■ **WORK ITEM**
What lines of the data hold the string "that"? Pull each one out.

■ **EXCERPTED DATA**
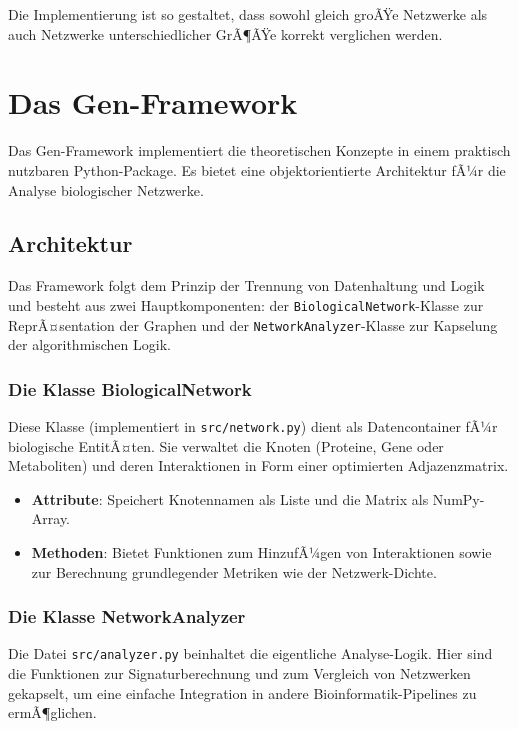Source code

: ﻿\documentclass[a4paper,12pt]{article}
\theoremstyle{definition}
\begin{document}
Die Implementierung ist so gestaltet, dass sowohl gleich groÃŸe Netzwerke als auch Netzwerke unterschiedlicher GrÃ¶ÃŸe korrekt verglichen werden.

\section{Das Gen-Framework}

Das Gen-Framework implementiert die theoretischen Konzepte in einem praktisch nutzbaren Python-Package. Es bietet eine objektorientierte Architektur fÃ¼r die Analyse biologischer Netzwerke.

\subsection{Architektur}

Das Framework folgt dem Prinzip der Trennung von Datenhaltung und Logik und besteht aus zwei Hauptkomponenten: der \texttt{BiologicalNetwork}-Klasse zur ReprÃ¤sentation der Graphen und der \texttt{NetworkAnalyzer}-Klasse zur Kapselung der algorithmischen Logik.

\subsubsection{Die Klasse BiologicalNetwork}

Diese Klasse (implementiert in \texttt{src/network.py}) dient als Datencontainer fÃ¼r biologische EntitÃ¤ten. Sie verwaltet die Knoten (Proteine, Gene oder Metaboliten) und deren Interaktionen in Form einer optimierten Adjazenzmatrix.
\begin{itemize}
	\item \textbf{Attribute}: Speichert Knotennamen als Liste und die Matrix als NumPy-Array.
	\item \textbf{Methoden}: Bietet Funktionen zum HinzufÃ¼gen von Interaktionen sowie zur Berechnung grundlegender Metriken wie der Netzwerk-Dichte.
\end{itemize}

\subsubsection{Die Klasse NetworkAnalyzer}

Die Datei \texttt{src/analyzer.py} beinhaltet die eigentliche Analyse-Logik. Hier sind die Funktionen zur Signaturberechnung und zum Vergleich von Netzwerken gekapselt, um eine einfache Integration in andere Bioinformatik-Pipelines zu ermÃ¶glichen.
\end{document}
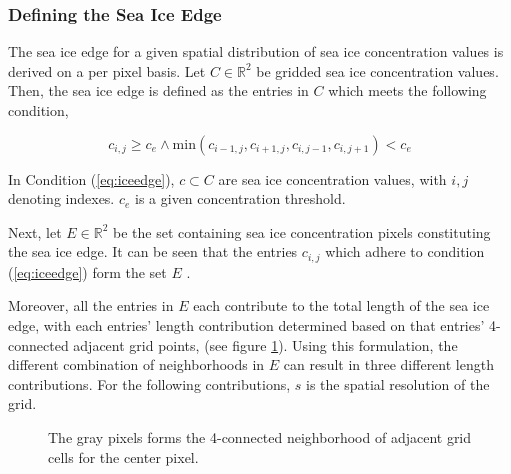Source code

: \documentclass[../main/thesis.tex]{subfiles}
\begin{document}


\subsubsection{Defining the Sea Ice Edge}
\label{sec:iceedgelength}
The sea ice edge for a given spatial distribution of sea ice concentration values is derived on a per pixel basis. Let $C \in{\mathbb{R}^2}$ be gridded sea ice concentration values. Then, the sea ice edge is defined as the entries in $C$ which meets the following condition,

\begin{equation}
    \label{eq:iceedge}
    c_{i,j} \geq c_e \wedge \text{min}{(c_{i-1,j},c_{i+1,j},c_{i,j-1},c_{i,j+1})} < c_e
\end{equation}

In Condition (\ref{eq:iceedge}), $c \subset C$ are sea ice concentration values, with $i,j$ denoting indexes. $c_e$ is a given concentration threshold.

Next, let $E \in{\mathbb{R}^2}$ be the set containing sea ice concentration pixels constituting the sea ice edge. It can be seen that the entries $c_{i,j}$ which adhere to condition (\ref{eq:iceedge}) form the set $E$ \citep{Melsom2019}.

Moreover, all the entries in $E$ each contribute to the total length of the sea ice edge, with each entries' length contribution determined based on that entries' 4-connected adjacent grid points, (see figure \ref{fig:4-connection}). Using this formulation, the different combination of neighborhoods in $E$ can result in three different length contributions. For the following contributions, $s$ is the spatial resolution of the grid.

\begin{figure}
    \centering
    
    \caption{\label{fig:4-connection}The gray pixels forms the 4-connected neighborhood of adjacent grid cells for the center pixel.}
\end{figure}
\end{document}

■ **OUTPUT OF THE TASK**
Next, let $E \in{\mathbb{R}^2}$ be the set containing sea ice concentration pixels constituting the sea ice edge. It can be seen that the entries $c_{i,j}$ which adhere to condition (\ref{eq:iceedge}) form the set $E$ \citep{Melsom2019}.
Moreover, all the entries in $E$ each contribute to the total length of the sea ice edge, with each entries' length contribution determined based on that entries' 4-connected adjacent grid points, (see figure \ref{fig:4-connection}). Using this formulation, the different combination of neighborhoods in $E$ can result in three different length contributions. For the following contributions, $s$ is the spatial resolution of the grid.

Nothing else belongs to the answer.